*Work to be completed*. Your copy should match the entries exactly, with no images carried over.

Stored data entries
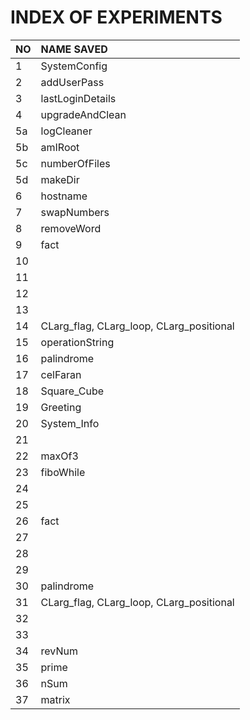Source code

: # INDEX OF EXPERIMENTS		

|NO	|NAME SAVED		|
|---	|:----------			|
|1	|SystemConfig		|
|2	|addUserPass		|
|3	|lastLoginDetails	|
|4	|upgradeAndClean	|
|5a	|logCleaner		|
|5b	|amIRoot		|
|5c	|numberOfFiles		|
|5d	|makeDir		|
|6	|hostname		|
|7	|swapNumbers		|
|8	|removeWord		|
|9	|fact			|
|10	|			|
|11	|			|
|12	|			|
|13	|			|
|14	|CLarg_flag, CLarg_loop, CLarg_positional		|
|15	|operationString	|
|16	|palindrome			|
|17	|celFaran			|
|18	|		Square_Cube	|
|19	|		Greeting	|
|20	|		System_Info	|
|21	|			|
|22     |maxOf3                       |
|23     |fiboWhile                       |
|24     |                       |
|25     |                       |
|26     |fact                       |
|27     |                       |
|28     |                       |
|29     |                       |
|30     |palindrome                       |
|31     |CLarg_flag, CLarg_loop, CLarg_positional		|
|32     |                       |
|33     |                       |
|34     |revNum                       |
|35     |prime                       |
|36     |nSum                       |
|37     |matrix                       |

*Solution*.
Source code

: # INDEX OF EXPERIMENTS		

|NO	|NAME SAVED		|
|---	|:----------			|
|1	|SystemConfig		|
|2	|addUserPass		|
|3	|lastLoginDetails	|
|4	|upgradeAndClean	|
|5a	|logCleaner		|
|5b	|amIRoot		|
|5c	|numberOfFiles		|
|5d	|makeDir		|
|6	|hostname		|
|7	|swapNumbers		|
|8	|removeWord		|
|9	|fact			|
|10	|			|
|11	|			|
|12	|			|
|13	|			|
|14	|CLarg_flag, CLarg_loop, CLarg_positional		|
|15	|operationString	|
|16	|palindrome			|
|17	|celFaran			|
|18	|		Square_Cube	|
|19	|		Greeting	|
|20	|		System_Info	|
|21	|			|
|22     |maxOf3                       |
|23     |fiboWhile                       |
|24     |                       |
|25     |                       |
|26     |fact                       |
|27     |                       |
|28     |                       |
|29     |                       |
|30     |palindrome                       |
|31     |CLarg_flag, CLarg_loop, CLarg_positional		|
|32     |                       |
|33     |                       |
|34     |revNum                       |
|35     |prime                       |
|36     |nSum                       |
|37     |matrix                       |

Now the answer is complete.